■ **WHAT THIS TASK INVOLVES**
Keep every line of the data below that has the string "FROM" and present those lines.

[Saved entries]
******
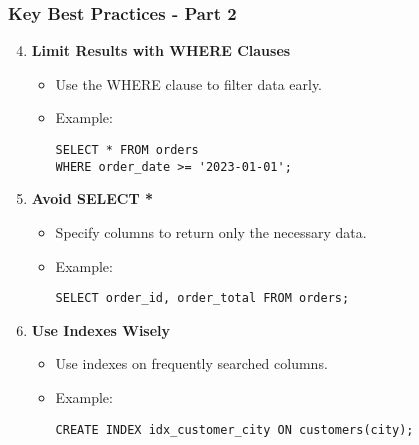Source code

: \documentclass[aspectratio=169]{beamer}
\begin{document}
\begin{frame}[fragile]
    \frametitle{Key Best Practices - Part 2}
    \begin{enumerate}
        \setcounter{enumi}{3}
        \item \textbf{Limit Results with WHERE Clauses}
        \begin{itemize}
            \item Use the WHERE clause to filter data early.
            \item Example:
            \begin{lstlisting}
SELECT * FROM orders
WHERE order_date >= '2023-01-01';
            \end{lstlisting}
        \end{itemize}
        
        \item \textbf{Avoid SELECT *}
        \begin{itemize}
            \item Specify columns to return only the necessary data.
            \item Example:
            \begin{lstlisting}
SELECT order_id, order_total FROM orders;
            \end{lstlisting}
        \end{itemize}

        \item \textbf{Use Indexes Wisely}
        \begin{itemize}
            \item Use indexes on frequently searched columns.
            \item Example:
            \begin{lstlisting}
CREATE INDEX idx_customer_city ON customers(city);
            \end{lstlisting}
        \end{itemize}
    \end{enumerate}
\end{frame}
\end{document}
******
■ **ANSWER SPACE**
SELECT * FROM orders
SELECT order_id, order_total FROM orders;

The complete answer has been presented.